The taxpayer has filed a notice of appeal to the Full Federal Court against the decision of Besanko J in Kelly v FCT (No 2) [2012] FCA 689. Federal Court had held that a family trust was not entitled to a deduction under s 290-60 of the ITAA 1997 for superannuation contributions made on behalf of the husband and wife trustee directors as they were not “employees” of the corporate trustee.

[LTN 149, 3/8]

Extracts from ITAA97

290-60 – Employer contributions deductible

(1)  You can deduct a contribution you make to a * superannuation fund, or an * RSA, for the purpose of providing * superannuation benefits for another person who is your employee when the contribution is made (regardless whether the benefits are payable to a * SIS dependant of the employee if the employee dies before or after becoming entitled to receive the benefits).

Note:  ….

(2)  However, the conditions in sections 290-70, 290-75 and 290-80 must also be satisfied for you to deduct the contribution.

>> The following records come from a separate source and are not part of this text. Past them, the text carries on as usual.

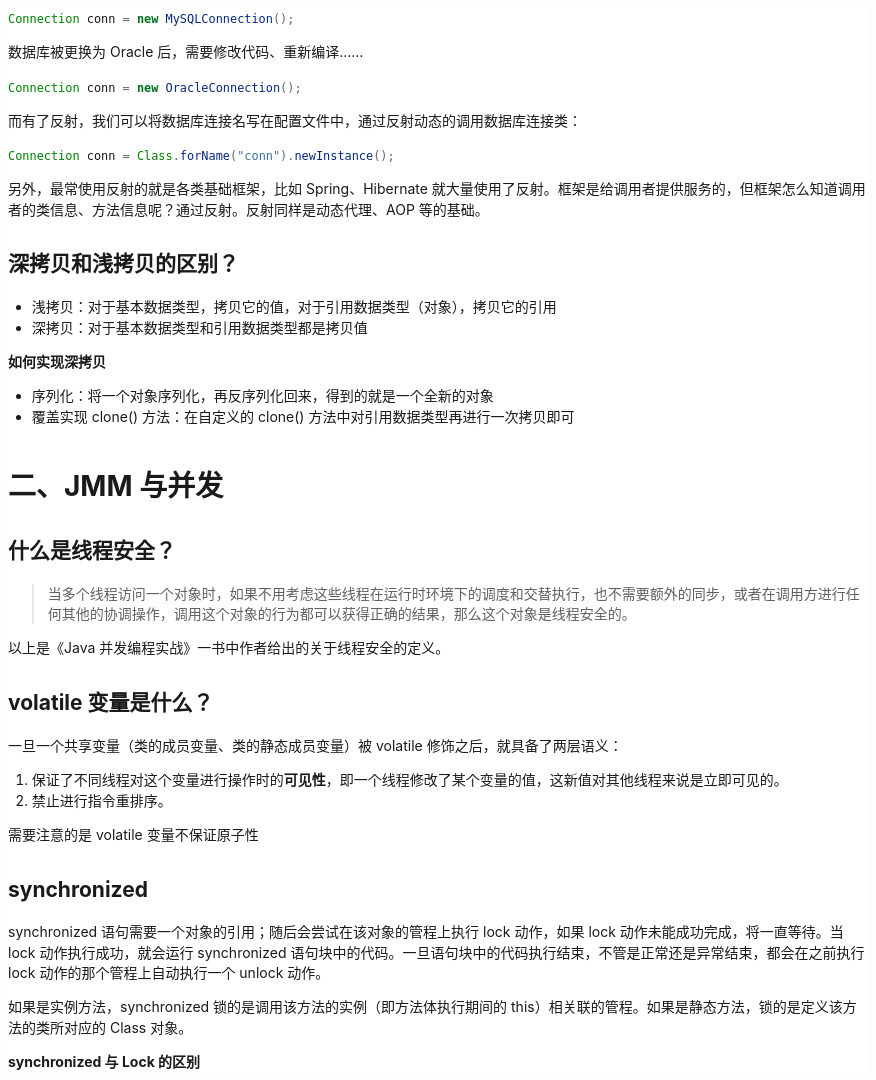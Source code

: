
 ```java
Connection conn = new MySQLConnection();
```

数据库被更换为 Oracle 后，需要修改代码、重新编译……

```java
Connection conn = new OracleConnection();
```

而有了反射，我们可以将数据库连接名写在配置文件中，通过反射动态的调用数据库连接类：

```java
Connection conn = Class.forName("conn").newInstance();
```

另外，最常使用反射的就是各类基础框架，比如 Spring、Hibernate 就大量使用了反射。框架是给调用者提供服务的，但框架怎么知道调用者的类信息、方法信息呢？通过反射。反射同样是动态代理、AOP 等的基础。

## 深拷贝和浅拷贝的区别？

- 浅拷贝：对于基本数据类型，拷贝它的值，对于引用数据类型（对象），拷贝它的引用
- 深拷贝：对于基本数据类型和引用数据类型都是拷贝值

**如何实现深拷贝**

- 序列化：将一个对象序列化，再反序列化回来，得到的就是一个全新的对象
- 覆盖实现 clone() 方法：在自定义的 clone() 方法中对引用数据类型再进行一次拷贝即可

# 二、JMM 与并发

## 什么是线程安全？

> 当多个线程访问一个对象时，如果不用考虑这些线程在运行时环境下的调度和交替执行，也不需要额外的同步，或者在调用方进行任何其他的协调操作，调用这个对象的行为都可以获得正确的结果，那么这个对象是线程安全的。

以上是《Java 并发编程实战》一书中作者给出的关于线程安全的定义。

## volatile 变量是什么？

一旦一个共享变量（类的成员变量、类的静态成员变量）被 volatile 修饰之后，就具备了两层语义：

1. 保证了不同线程对这个变量进行操作时的**可见性**，即一个线程修改了某个变量的值，这新值对其他线程来说是立即可见的。
2. 禁止进行指令重排序。

需要注意的是 volatile 变量不保证原子性

## synchronized

synchronized 语句需要一个对象的引用；随后会尝试在该对象的管程上执行 lock 动作，如果 lock 动作未能成功完成，将一直等待。当 lock 动作执行成功，就会运行 synchronized 语句块中的代码。一旦语句块中的代码执行结束，不管是正常还是异常结束，都会在之前执行 lock 动作的那个管程上自动执行一个 unlock 动作。

如果是实例方法，synchronized 锁的是调用该方法的实例（即方法体执行期间的 this）相关联的管程。如果是静态方法，锁的是定义该方法的类所对应的 Class 对象。

**synchronized 与 Lock 的区别**
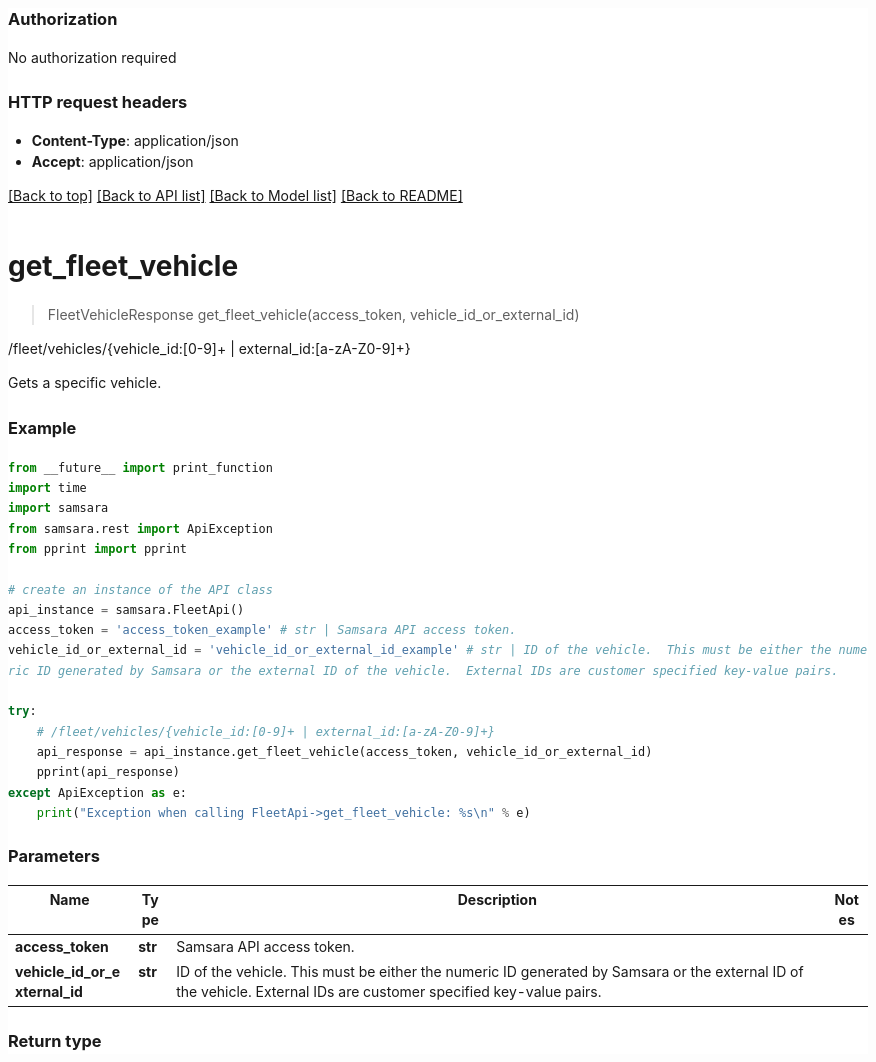 ### Authorization

No authorization required

### HTTP request headers

 - **Content-Type**: application/json
 - **Accept**: application/json

[[Back to top]](#) [[Back to API list]](../README.md#documentation-for-api-endpoints) [[Back to Model list]](../README.md#documentation-for-models) [[Back to README]](../README.md)

# **get_fleet_vehicle**
> FleetVehicleResponse get_fleet_vehicle(access_token, vehicle_id_or_external_id)

/fleet/vehicles/{vehicle_id:[0-9]+ | external_id:[a-zA-Z0-9]+}

Gets a specific vehicle.

### Example
```python
from __future__ import print_function
import time
import samsara
from samsara.rest import ApiException
from pprint import pprint

# create an instance of the API class
api_instance = samsara.FleetApi()
access_token = 'access_token_example' # str | Samsara API access token.
vehicle_id_or_external_id = 'vehicle_id_or_external_id_example' # str | ID of the vehicle.  This must be either the numeric ID generated by Samsara or the external ID of the vehicle.  External IDs are customer specified key-value pairs.

try:
    # /fleet/vehicles/{vehicle_id:[0-9]+ | external_id:[a-zA-Z0-9]+}
    api_response = api_instance.get_fleet_vehicle(access_token, vehicle_id_or_external_id)
    pprint(api_response)
except ApiException as e:
    print("Exception when calling FleetApi->get_fleet_vehicle: %s\n" % e)
```

### Parameters

Name | Type | Description  | Notes
------------- | ------------- | ------------- | -------------
 **access_token** | **str**| Samsara API access token. | 
 **vehicle_id_or_external_id** | **str**| ID of the vehicle.  This must be either the numeric ID generated by Samsara or the external ID of the vehicle.  External IDs are customer specified key-value pairs. | 

### Return type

290-70 – Employment activity conditions

To deduct the contribution, the employee must be:

(aa)  your employee (within the expanded meaning of employee given by section 12 of the Superannuation Guarantee (Administration) Act 1992 ); or

(a)  engaged in producing your assessable income; or

(b)  an Australian resident who is engaged in your business.

Extracts from [2012] FCA 689

Catchwords TAXATION – superannuation deduction – where applicant a director of trustee company of applicant’s family trust – where applicant received superannuation benefit from trustee company – whether payment allowable deduction for purposes of s 290-60 of Income Tax Assessment Act 1997 (Cth) – whether applicant an employee for purposes of s 12(2) Superannuation Guarantee (Administration) Act 1992 (Cth) – whether payment evidence of “entitlement to payment” – whether applicant entitled to quantum meruit for services to trustee company – where constitution of trustee company provided for remuneration of directors by way of resolution of company in general meeting.

16.       Subsection 12(2) of the Superannuation Guarantee (Administration) Act is the relevant subsection. It is in the following terms:

A person who is entitled to payment for the performance of duties as a member of the executive body (whether described as the board of directors or otherwise) of a body corporate is, in relation to those duties, an employee of the body corporate.

23.       Subsection 140(1) of the Corporations Act 2001 (Cth) provides that a company’s constitution (if any) and any replaceable rules that may apply have effect as a contract between, among others, the company and each director and company secretary. One of the replaceable rules – the rule in subs 202A(1) – provides that directors of a company are to be paid the remuneration that the company determines by resolution.

27.       As to the submission that Mr Kelly and his wife had an entitlement to payment based on a quasi-contractual right or claim for quantum meruit, I reject that submission. Two factual matters should be noted. First, clause 26.1 of the constitution of 351 Pty Ltd provides that the remuneration of the directors shall be such sums (if any) as shall from time to time be voted to them by resolution of the company in general meeting. Secondly, there is no evidence before the Court of a resolution by 351 Pty Ltd within clause 26.1 of its constitution.

28.       It is true, as the applicant points out, that under the trust deed for the Kelly Family Trust the trustee is given the power to pay superannuation to directors in the case of a corporate trustee. However, that is not to the point in considering whether the provisions of subs 12(2) of the Superannuation Guarantee (Administration) Act are engaged where it is the company’s constitution which is relevant, and indeed, decisive.